ARTĀK VIRĀZ
. Il libro di Artāk Virāz è un testo pahlavico in cui si racconta la visione dell'oltretomba di un pio zarathustriano di questo nome. Il nome dell'autore, certamente un sacerdote, è ignoto; la data di composizione, non meglio precisabile, è da porre verosimilmente nel sec. VI. Vi si racconta come dopo l'invasione di Alessandro e la distruzione dei libri sacri ad opera di lui, i sacerdoti e gli uomini pii dell'Īrān tenessero un concilio nella sede del vittorioso fuoco Farnbagh allo scopo di riportare la religione alla primitiva purezza, e venissero nella determinazione di dare mandato al più pio fra essi di sentire la parola stessa di Ahura Mazdāh. Vengono indicati per tale missione sette fra i più saggi, e questi alla loro volta scelgono Artāk Virāz della città di Nīshāpūr, il più saggio e il più pio. Egli accetta e, ritiratosi in un luogo tranquillo e purificatosi, prende un sonnifero mediante il quale s'immerge in un sonno profondo che dura sette giorni e sette notti. Al risveglio racconta ai fedeli che gli stanno attorno come "a colui che è tornato dalla città della morte alla città della vita" quanto ha visto nel suo viaggio attraverso il regno dell'oltretomba: le delizie che nel paradiso accolgono gli uomini buoni e le terribili punizioni dei peccatori nell'inferno, dove ognuno si sente solo, e un giorno gli sembra lungo dieci mila anni.
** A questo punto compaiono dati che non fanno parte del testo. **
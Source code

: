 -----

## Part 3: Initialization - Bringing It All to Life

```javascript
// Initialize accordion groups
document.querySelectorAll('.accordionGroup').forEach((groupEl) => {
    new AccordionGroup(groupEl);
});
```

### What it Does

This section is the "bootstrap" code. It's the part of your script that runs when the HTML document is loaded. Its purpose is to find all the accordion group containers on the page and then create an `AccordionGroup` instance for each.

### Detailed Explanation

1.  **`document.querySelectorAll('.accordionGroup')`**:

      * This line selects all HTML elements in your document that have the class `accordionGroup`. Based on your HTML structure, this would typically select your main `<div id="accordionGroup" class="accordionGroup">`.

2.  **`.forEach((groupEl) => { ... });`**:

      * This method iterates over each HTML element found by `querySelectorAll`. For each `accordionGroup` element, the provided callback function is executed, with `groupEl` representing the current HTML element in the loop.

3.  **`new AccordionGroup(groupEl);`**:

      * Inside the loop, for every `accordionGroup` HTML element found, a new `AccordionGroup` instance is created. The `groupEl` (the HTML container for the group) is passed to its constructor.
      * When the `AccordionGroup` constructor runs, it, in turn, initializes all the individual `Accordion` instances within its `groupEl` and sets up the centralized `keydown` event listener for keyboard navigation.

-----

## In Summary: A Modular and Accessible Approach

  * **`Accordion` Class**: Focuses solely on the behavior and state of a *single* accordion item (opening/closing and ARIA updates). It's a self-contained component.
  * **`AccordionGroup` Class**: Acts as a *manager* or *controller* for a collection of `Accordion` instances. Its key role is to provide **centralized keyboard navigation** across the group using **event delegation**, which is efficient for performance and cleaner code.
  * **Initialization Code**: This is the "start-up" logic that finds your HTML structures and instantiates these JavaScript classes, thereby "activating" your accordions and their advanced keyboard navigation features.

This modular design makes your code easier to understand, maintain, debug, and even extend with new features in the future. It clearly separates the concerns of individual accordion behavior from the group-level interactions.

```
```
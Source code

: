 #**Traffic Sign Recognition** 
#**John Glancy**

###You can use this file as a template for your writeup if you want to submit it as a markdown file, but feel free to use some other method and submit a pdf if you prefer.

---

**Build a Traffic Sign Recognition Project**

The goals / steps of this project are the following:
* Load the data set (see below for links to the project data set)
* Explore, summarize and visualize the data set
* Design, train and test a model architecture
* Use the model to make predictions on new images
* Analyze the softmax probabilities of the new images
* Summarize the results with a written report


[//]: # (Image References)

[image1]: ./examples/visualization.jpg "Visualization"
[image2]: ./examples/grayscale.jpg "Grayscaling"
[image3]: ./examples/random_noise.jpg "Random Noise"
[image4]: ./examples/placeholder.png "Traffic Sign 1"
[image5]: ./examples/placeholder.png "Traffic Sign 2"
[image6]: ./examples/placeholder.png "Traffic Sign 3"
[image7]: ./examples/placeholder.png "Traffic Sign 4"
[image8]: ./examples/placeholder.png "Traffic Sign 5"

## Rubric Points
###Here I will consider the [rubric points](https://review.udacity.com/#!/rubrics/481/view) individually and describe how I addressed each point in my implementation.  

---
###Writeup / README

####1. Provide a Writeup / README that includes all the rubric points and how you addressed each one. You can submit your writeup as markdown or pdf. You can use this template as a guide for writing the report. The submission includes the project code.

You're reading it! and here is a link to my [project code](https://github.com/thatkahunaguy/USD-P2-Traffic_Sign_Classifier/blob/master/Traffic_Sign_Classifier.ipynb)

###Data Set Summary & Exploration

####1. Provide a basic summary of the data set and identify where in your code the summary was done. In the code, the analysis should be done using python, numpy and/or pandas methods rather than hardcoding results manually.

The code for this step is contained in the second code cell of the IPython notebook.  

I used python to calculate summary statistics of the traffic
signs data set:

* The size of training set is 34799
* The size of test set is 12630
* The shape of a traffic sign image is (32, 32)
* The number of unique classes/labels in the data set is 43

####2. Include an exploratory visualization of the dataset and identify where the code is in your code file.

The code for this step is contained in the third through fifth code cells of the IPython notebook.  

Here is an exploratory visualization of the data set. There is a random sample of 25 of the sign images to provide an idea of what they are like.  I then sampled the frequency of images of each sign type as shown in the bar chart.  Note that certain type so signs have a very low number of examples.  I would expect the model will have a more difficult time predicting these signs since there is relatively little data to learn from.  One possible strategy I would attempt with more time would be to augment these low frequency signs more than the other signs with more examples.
Fra i componimenti del genere, che dal Māhavastu del buddhismo settentrionale arrivano alla mirabile visione dantesca, il libro di Artāk Virāz ha certo un posto notevole. Ma di un'influenza più o meno diretta per cui si possa considerarlo una delle fonti della Divina Commedia come il Blochet e il Modi han sostenuto, non sembra si possa parlare.
Noto in Europa attraverso la traduzione che nel 1816 il Pope pubblicò da un rifacimento in persiano moderno, il testo dell'Artāk Virāz è stato edito con la traduzione inglese nel 1872 dal Dastur Hoshangji Jamasp Asa, da M. Haugh e E. W. West. Una traduzione francese è stata poi pubblicata da A. Barthélemy a Parigi nel 1887.
Bibl.: Jivanji Jamshedji Modi, Dante Papers, Bombay 1914.